Fixed 201Tl perfusion defects, possibly representing fibrosis, detected during dipyridamole stress test in patients with HCM are associated with syncope, larger LV cavity dimensions, and reduced exercise capacity [36]. Reduced 201Tl washout was strongly associated with exertional chest pain in HCM patients and was observed in myocardial regions with normal as well as increased thickness [37]. Myocardial perfusion was used to demonstrate the beneficial effects of pharmacologic therapy [29, 30] or surgical or transcatheter septal ablation [38, 39]. Regional fatty acid metabolism abnormalities were demonstrated with 201Tl SPECT and [123]I-beta-methyl-p-iodophenylpentadecanoic acid (123I-BMIPP) mismatch in HCM patients [40–42]. These abnormalities seem to occur before reduction of oxidative metabolism, measured by [18F]-fluorodeoxyglucose (FDG) and 11C-acetate positron emission tomography (PET), in patients with HCM [43]. Studies evaluating the role of regional myocardial sympathetic nerve activity with 123I-metaiodobenzylguanidine (MIBG) suggest sympathetic dysinnervation in patients with HCM [44, 45]. Cardiac sympathetic nervous activity was related to degree of hypertrophy, systolic and diastolic function, and ventricular arrhythmias [46, 47].
4 Positron Emission Tomography
The usefulness of PET in patients with HCM was first reported by Grover-McKay et al. [48]. These authors demonstrated that the hypertrophied septum of patients with HCM is viable and not ischemic at rest, as it exhibits normal uptake of the fatty acid tracer 11C-palmitate and normal or only mildly reduced myocardial perfusion.

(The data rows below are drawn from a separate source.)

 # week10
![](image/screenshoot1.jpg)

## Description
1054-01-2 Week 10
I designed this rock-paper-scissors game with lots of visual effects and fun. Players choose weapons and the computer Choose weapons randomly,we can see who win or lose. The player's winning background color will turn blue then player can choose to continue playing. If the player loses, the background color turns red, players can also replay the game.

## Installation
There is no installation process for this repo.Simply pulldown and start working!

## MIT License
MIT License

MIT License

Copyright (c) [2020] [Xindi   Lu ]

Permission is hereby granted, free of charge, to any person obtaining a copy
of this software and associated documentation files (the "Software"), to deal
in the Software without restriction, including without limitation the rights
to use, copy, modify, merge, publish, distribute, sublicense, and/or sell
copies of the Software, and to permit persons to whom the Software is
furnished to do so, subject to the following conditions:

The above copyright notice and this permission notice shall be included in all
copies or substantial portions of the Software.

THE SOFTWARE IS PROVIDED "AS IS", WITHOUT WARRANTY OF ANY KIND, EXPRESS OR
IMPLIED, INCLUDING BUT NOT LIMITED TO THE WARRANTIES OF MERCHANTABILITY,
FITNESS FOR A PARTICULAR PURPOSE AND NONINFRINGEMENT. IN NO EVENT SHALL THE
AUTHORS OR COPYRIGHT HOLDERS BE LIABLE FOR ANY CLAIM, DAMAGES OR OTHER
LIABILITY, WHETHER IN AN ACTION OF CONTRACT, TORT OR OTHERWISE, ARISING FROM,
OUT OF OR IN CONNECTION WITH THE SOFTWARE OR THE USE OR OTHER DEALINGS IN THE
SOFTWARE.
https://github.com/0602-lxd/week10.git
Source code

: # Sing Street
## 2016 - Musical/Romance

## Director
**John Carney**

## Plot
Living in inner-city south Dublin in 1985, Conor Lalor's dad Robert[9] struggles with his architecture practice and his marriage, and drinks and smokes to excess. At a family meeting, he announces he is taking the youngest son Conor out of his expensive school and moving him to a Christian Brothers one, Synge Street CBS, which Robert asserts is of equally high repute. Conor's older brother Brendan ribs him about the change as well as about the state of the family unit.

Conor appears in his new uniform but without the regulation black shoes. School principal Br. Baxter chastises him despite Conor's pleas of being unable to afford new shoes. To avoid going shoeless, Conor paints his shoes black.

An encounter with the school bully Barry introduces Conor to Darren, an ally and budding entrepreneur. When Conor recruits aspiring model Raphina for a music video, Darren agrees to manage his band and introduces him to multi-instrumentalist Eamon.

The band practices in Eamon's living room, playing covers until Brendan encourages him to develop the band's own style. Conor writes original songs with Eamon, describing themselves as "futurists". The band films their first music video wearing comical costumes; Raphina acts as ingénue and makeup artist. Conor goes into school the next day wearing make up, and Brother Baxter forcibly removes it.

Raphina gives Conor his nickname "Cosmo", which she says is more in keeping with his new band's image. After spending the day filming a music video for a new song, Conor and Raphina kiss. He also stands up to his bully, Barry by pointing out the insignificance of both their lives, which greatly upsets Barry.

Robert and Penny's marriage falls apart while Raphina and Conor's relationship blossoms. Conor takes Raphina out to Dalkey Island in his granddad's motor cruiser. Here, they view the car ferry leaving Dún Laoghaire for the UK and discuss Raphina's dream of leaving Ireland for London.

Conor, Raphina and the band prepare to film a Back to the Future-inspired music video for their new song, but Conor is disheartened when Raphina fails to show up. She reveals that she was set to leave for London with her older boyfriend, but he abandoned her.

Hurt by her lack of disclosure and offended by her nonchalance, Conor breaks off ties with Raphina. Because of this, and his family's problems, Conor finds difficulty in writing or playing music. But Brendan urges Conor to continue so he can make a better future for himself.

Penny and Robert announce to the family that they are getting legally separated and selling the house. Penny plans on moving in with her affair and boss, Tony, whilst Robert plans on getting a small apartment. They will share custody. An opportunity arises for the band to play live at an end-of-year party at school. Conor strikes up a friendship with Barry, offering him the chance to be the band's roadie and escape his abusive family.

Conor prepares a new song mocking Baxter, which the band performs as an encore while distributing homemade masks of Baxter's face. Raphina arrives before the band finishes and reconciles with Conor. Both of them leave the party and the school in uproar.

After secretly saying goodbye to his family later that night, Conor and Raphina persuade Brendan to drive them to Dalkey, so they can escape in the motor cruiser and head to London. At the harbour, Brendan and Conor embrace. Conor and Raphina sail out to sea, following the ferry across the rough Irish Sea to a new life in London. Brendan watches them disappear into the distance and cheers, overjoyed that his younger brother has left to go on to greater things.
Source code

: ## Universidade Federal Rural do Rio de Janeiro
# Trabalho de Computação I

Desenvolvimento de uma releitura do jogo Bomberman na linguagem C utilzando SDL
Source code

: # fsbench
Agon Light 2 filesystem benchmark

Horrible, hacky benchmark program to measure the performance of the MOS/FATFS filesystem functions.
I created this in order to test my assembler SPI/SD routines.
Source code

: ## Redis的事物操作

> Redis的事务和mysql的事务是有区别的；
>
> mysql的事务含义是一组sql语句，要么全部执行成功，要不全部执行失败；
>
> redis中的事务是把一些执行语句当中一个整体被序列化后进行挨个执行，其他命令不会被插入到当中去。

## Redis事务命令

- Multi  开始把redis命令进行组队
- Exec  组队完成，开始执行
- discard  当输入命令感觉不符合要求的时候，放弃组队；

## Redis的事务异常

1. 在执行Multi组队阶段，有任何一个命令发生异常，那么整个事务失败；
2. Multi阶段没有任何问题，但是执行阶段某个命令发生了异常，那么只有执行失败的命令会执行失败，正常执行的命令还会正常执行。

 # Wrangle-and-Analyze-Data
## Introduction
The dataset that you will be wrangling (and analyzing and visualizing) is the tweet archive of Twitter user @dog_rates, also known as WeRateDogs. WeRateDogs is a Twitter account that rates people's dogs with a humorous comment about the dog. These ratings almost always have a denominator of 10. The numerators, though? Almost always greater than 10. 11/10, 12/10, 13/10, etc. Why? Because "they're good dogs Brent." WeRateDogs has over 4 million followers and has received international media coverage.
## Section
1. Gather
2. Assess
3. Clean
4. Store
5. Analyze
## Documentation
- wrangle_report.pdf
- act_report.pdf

However, it is metabolically different from normal myocardium, as it fails to take up the glucose analog [18F]-FDG despite normal uptake in the rest of the myocardium. Later studies confirmed this finding and demonstrated heterogeneity of [18F]-FDG uptake in hypertrophied segments, possibly reflecting a metabolic abnormality [49]. This heterogeneity was suggested to be related to regional systolic function [50] and was increased in patients with HCM diagnosed at a young age compared with patients diagnosed at middle to old age [51].
Studies using PET with [13N]-ammonia or [15O]-water to assess myocardial blood flow demonstrate that patients with HCM have a blunted response to the vasodilators dipyridamole and adenosine compared with normal controls or patients with secondary hypertrophy, thus suggesting microvascular dysfunction [52–56]. A direct increase in the number of cardiovascular events, including unfavorable LV remodeling, progressive HF, ventricular tachyarrhythmias, and death, was found with increasing coronary reserve impairment [54, 56]. A relationship between LGE CMR and heterogeneous resting myocardial blood flow [57] or microvascular function studied by stress PET were found [58]. Studies with 11C-12177 (CGP) or 11C-hydroxyephedrine (HED) PET demonstrated the presence of cardiac sympathetic dysinnervation: reduced β-adrenergic receptor density with reduced norepinephrine reuptake by presynaptic terminals [59, 60]. These abnormalities seem to be particularly prominent in patients with HF [61].
5 Computed Tomography
Cardiac CT has the advantage of clearly delineating the myocardium, thus providing detailed characterization of the HCM phenotype, including accurate wall thickness measurements, and highly reproducible measurements of ventricular volumes, EF, and mass [62, 63]. In addition, it permits simultaneous imaging of coronary arteries, RV and LV volume and mass, and global and regional function [64, 65]. However, this imaging method was not extensively studied in HCM patients and thus is useful only in selected clinical scenarios, following suboptimal echocardiographic images when CMR is contraindicated, or to exclude concomitant coronary disease (Table12.1).
6 Conclusion
Various imaging techniques contribute to the general assessment of HCM. EAch of them has stength and weakness (Table12.1) and a multiparametric evaluation is pivotal in this setting.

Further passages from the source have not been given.